==== THE DATA
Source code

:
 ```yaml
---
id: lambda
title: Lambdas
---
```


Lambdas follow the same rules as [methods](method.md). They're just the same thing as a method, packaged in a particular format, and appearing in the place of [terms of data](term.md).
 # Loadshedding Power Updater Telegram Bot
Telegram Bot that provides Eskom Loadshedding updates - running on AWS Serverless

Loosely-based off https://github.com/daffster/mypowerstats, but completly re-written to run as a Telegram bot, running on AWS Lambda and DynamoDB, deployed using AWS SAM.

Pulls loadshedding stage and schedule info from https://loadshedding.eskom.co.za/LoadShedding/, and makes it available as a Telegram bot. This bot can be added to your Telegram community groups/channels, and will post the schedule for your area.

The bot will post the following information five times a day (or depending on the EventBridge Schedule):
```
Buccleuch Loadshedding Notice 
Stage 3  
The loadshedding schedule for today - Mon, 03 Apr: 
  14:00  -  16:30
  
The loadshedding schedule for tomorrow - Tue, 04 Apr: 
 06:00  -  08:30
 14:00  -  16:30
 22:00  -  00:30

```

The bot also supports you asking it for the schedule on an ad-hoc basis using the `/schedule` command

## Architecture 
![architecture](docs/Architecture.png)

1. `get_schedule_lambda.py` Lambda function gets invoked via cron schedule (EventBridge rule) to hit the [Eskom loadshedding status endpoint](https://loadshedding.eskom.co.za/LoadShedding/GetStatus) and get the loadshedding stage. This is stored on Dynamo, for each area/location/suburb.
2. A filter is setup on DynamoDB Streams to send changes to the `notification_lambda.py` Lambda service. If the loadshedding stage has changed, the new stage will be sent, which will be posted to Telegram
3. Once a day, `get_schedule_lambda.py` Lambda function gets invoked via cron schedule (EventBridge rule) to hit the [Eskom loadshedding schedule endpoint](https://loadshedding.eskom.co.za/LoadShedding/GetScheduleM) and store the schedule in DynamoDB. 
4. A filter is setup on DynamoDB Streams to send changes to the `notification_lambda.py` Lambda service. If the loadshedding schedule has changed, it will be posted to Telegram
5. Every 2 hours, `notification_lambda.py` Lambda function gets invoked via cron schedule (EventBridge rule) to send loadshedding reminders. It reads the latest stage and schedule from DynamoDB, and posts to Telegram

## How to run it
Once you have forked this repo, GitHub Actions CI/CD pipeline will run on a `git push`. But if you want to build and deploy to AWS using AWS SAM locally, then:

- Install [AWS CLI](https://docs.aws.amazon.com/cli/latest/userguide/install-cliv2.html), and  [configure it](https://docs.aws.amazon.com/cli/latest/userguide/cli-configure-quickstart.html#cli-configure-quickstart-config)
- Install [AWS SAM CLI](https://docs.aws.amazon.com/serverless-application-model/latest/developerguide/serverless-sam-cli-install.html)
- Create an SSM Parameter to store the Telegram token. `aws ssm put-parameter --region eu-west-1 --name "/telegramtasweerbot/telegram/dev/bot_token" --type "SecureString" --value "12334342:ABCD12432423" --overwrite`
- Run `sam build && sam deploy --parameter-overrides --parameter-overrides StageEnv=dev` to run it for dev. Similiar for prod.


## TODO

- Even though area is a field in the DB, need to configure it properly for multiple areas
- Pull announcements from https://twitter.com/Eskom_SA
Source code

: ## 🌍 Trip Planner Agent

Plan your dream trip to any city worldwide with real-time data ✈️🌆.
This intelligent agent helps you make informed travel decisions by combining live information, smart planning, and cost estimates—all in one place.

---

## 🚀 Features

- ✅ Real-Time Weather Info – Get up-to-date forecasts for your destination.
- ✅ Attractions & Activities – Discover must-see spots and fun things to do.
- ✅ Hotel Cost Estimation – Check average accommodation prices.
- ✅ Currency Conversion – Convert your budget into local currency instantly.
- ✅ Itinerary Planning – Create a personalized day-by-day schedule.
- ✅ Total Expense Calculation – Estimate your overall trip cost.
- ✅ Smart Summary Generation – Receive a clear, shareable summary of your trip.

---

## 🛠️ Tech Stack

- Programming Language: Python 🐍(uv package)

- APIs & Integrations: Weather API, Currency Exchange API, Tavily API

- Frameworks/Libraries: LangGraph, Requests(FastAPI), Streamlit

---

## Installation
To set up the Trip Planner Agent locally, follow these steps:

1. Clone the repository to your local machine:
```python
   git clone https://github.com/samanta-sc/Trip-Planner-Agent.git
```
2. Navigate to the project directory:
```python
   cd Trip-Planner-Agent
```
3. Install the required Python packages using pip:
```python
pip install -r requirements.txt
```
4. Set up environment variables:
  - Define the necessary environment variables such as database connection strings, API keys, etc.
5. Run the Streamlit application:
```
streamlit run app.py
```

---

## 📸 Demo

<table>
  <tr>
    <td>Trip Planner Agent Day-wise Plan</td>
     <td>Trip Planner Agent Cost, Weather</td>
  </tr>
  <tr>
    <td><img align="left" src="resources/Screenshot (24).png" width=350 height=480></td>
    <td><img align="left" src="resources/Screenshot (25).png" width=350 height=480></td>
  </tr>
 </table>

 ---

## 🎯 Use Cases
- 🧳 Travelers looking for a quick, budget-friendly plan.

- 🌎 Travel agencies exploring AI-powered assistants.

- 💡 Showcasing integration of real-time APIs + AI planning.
========
_TASK DIRECTIONS_
The string "posted" marks the lines to copy; report each of them from the data above.

_COMPLETED TASK_
2. A filter is setup on DynamoDB Streams to send changes to the `notification_lambda.py` Lambda service. If the loadshedding stage has changed, the new stage will be sent, which will be posted to Telegram
4. A filter is setup on DynamoDB Streams to send changes to the `notification_lambda.py` Lambda service. If the loadshedding schedule has changed, it will be posted to Telegram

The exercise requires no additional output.